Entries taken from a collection
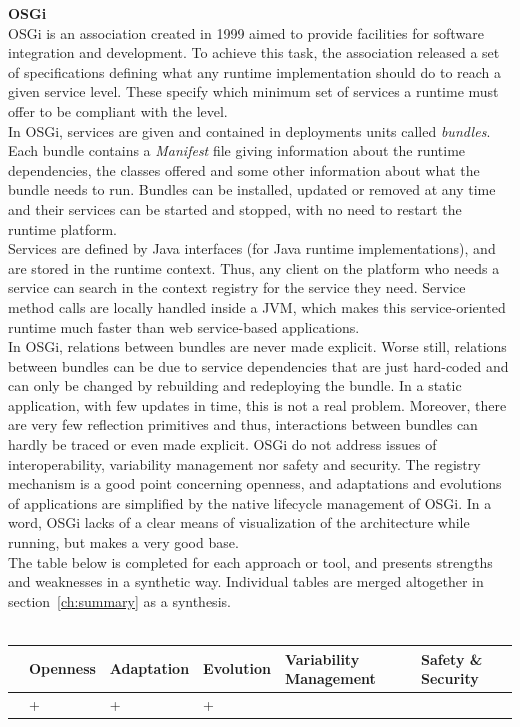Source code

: \vspace{0.5cm}
{\bf OSGi}\\

OSGi is an association created in 1999 aimed to provide facilities for software integration and development.
To achieve this task, the association released a set of specifications defining what any runtime implementation should do to reach a given service level. These specify which minimum set of services a runtime must offer to be compliant with the level.\\
In OSGi, services are given and contained in deployments units called {\it bundles}. Each bundle contains a {\it Manifest} file giving information about the runtime dependencies, the classes offered and some other information about what the bundle needs to run. Bundles can be installed, updated or removed at any time and their services can be started and stopped, with no need to restart the runtime platform.\\
Services are defined by Java interfaces (for Java runtime implementations), and are stored in the runtime context. Thus, any client on the platform who needs a service can search in the context registry for the service they need. Service method calls are locally handled inside a JVM, which makes this service-oriented runtime much faster than web service-based applications.\\

In OSGi, relations between bundles are never made explicit. Worse still, relations between bundles can be due to service dependencies that are just hard-coded and can only be changed by rebuilding and redeploying the bundle. In a static application, with few updates in time, this is not a real problem. Moreover, there are very few reflection primitives and thus, interactions between bundles can hardly be traced or even made explicit. OSGi do not address issues of interoperability, variability management nor safety and security. The registry mechanism is a good point concerning openness, and adaptations and evolutions of applications are simplified by the native lifecycle management of OSGi. In a word, OSGi lacks of a clear means of visualization of the architecture while running, but makes a very good base.\\

The table below is completed for each approach or tool, and presents strengths and weaknesses in a synthetic way. Individual tables are merged altogether in section~\ref{ch:summary} as a synthesis. \\
 \\
\begin{tabular}{ >{\centering}m{}| >{\centering}m{} >{\centering}m{}| >{\centering}m{} >{\centering}m{}| >{\centering\arraybackslash}m{}}
{\tiny Interoperability} & {\tiny Openness} & {\tiny Adaptation} & {\tiny Evolution} & {\tiny Variability Management} & {\tiny Safety \& Security}\\
 \hline
  & + & + & + &  & \\ 
  \hline
\end{tabular}\\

- What is expected:
Return only the number of lines in the records above that include the string "tabular".

- Written answer:
2